#### [BRIEF]
Lines with the word "main" are the ones wanted. Copy each of them from the entries below.

[Opening RECORDS SUPPLIED section]

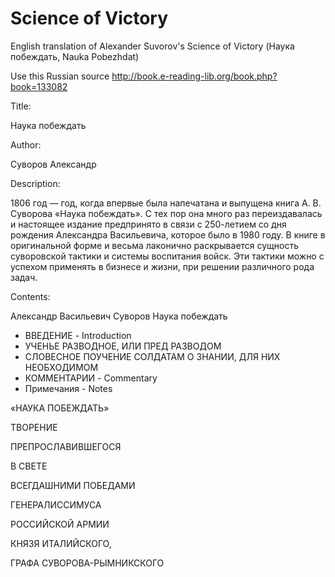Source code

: # Science of Victory

English translation of Alexander Suvorov's Science of Victory (Наука побеждать, Nauka Pobezhdat)

Use this Russian source <http://book.e-reading-lib.org/book.php?book=133082>

Title:

Наука побеждать

Author:

Суворов Александр

Description:

1806 год — год, когда впервые была напечатана и выпущена книга А. В. Суворова «Наука побеждать». С тех пор она много раз переиздавалась и настоящее издание предпринято в связи с 250-летием со дня рождения Александра Васильевича, которое было в 1980 году. В книге в оригинальной форме и весьма лаконично раскрывается сущность суворовской тактики и системы воспитания войск. Эти тактики можно с успехом применять в бизнесе и жизни, при решении различного рода задач.

Contents:

Александр Васильевич Суворов Наука побеждать

- ВВЕДЕНИЕ - Introduction
- УЧЕНЬЕ РАЗВОДНОЕ, ИЛИ ПРЕД РАЗВОДОМ
- СЛОВЕСНОЕ ПОУЧЕНИЕ СОЛДАТАМ О ЗНАНИИ, ДЛЯ НИХ НЕОБХОДИМОМ
- КОММЕНТАРИИ - Commentary
- Примечания - Notes

«НАУКА ПОБЕЖДАТЬ»

ТВОРЕНИЕ

ПРЕПРОСЛАВИВШЕГОСЯ

В СВЕТЕ

ВСЕГДАШНИМИ ПОБЕДАМИ

ГЕНЕРАЛИССИМУСА

РОССИЙСКОЙ АРМИИ

КНЯЗЯ ИТАЛИЙСКОГО,

ГРАФА СУВОРОВА-РЫМНИКСКОГО
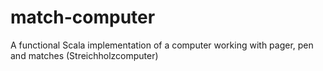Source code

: # match-computer
A functional Scala implementation of a computer working with pager, pen and matches (Streichholzcomputer)
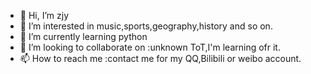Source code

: - 👋 Hi, I’m zjy
- 👀 I’m interested in music,sports,geography,history and so on.
- 🌱 I’m currently learning python
- 💞️ I’m looking to collaborate on :unknown ToT,I'm learning ofr it.
- 📫 How to reach me :contact me for my QQ,Bilibili or weibo account.

<!---
zhoujy1321/zhoujy1321 is a ✨ special ✨ repository because its `README.md` (this file) appears on your GitHub profile.
You can click the Preview link to take a look at your changes.
--->
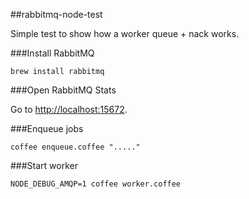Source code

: ##rabbitmq-node-test

Simple test to show how a worker queue + nack works.

###Install RabbitMQ

    brew install rabbitmq

###Open RabbitMQ Stats

Go to [http://localhost:15672](http://localhost:15672).

###Enqueue jobs

    coffee enqueue.coffee "....."

###Start worker

    NODE_DEBUG_AMQP=1 coffee worker.coffee
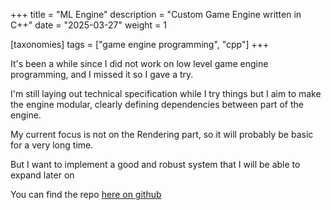 +++
title = "ML Engine"
description = "Custom Game Engine written in C++"
date = "2025-03-27"
weight = 1

[taxonomies]
tags = ["game engine programming", "cpp"]
+++

It's been a while since I did not work on low level game engine programming,
and I missed it so I gave a try.

I'm still laying out technical specification while I try things but I aim to
make the engine modular, clearly defining dependencies between part of the
engine.

My current focus is not on the Rendering part, so it will probably be basic
for a very long time.

But I want to implement a good and robust system that I will be able to expand
later on

You can find the repo [here on github](https://github.com/Meisterlama/MLEngine)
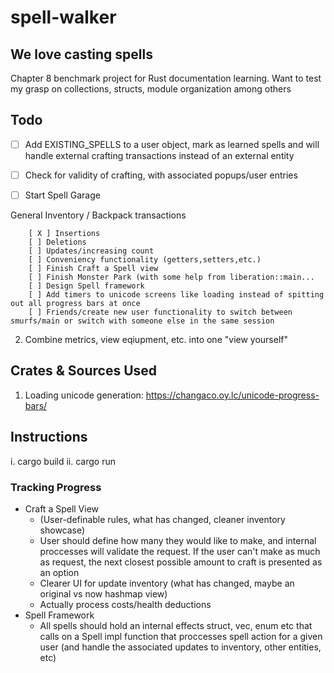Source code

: # spell-walker
## We love casting spells
  Chapter 8 benchmark project for Rust documentation learning. Want to test my grasp on collections, structs, module organization among others

## Todo

* [ ] Add EXISTING_SPELLS to a user object, mark as learned spells and will handle external crafting transactions instead of an external entity

* [ ] Check for validity of crafting, with associated popups/user entries

* [ ] Start Spell Garage

General Inventory / Backpack transactions
    
        [ X ] Insertions
        [ ] Deletions
        [ ] Updates/increasing count  
        [ ] Conveniency functionality (getters,setters,etc.)
        [ ] Finish Craft a Spell view
        [ ] Finish Monster Park (with some help from liberation::main...
        [ ] Design Spell framework
        [ ] Add timers to unicode screens like loading instead of spitting out all progress bars at once
        [ ] Friends/create new user functionality to switch between smurfs/main or switch with someone else in the same session
    
  
  2. Combine metrics, view eqiupment, etc. into one "view yourself"

## Crates & Sources Used
  1. Loading unicode generation: https://changaco.oy.lc/unicode-progress-bars/

## Instructions
  i. cargo build
  ii. cargo run

### Tracking Progress

* Craft a Spell View
    - (User-definable rules, what has changed, cleaner inventory showcase)
    - User should define how many they would like to make, and internal proccesses will validate the request. If the user can't make as much as request, the next closest possible amount to craft is presented as an option
    - Clearer UI for update inventory (what has changed, maybe an original vs now hashmap view)
    - Actually process costs/health deductions
* Spell Framework
    - All spells should hold an internal effects struct, vec, enum etc that calls on a Spell impl function that proccesses spell action for a given user (and handle the associated updates to inventory, other entities, etc)
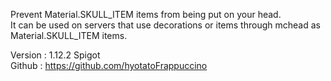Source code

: Prevent Material.SKULL_ITEM items from being put on your head.  
It can be used on servers that use decorations or items through mchead as Material.SKULL_ITEM items.

Version : 1.12.2 Spigot  
Github : https://github.com/hyotatoFrappuccino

[Closing RECORDS SUPPLIED section]

#### [EXERCISE OUTPUT]
        [ ] Finish Monster Park (with some help from liberation::main...
        [ ] Friends/create new user functionality to switch between smurfs/main or switch with someone else in the same session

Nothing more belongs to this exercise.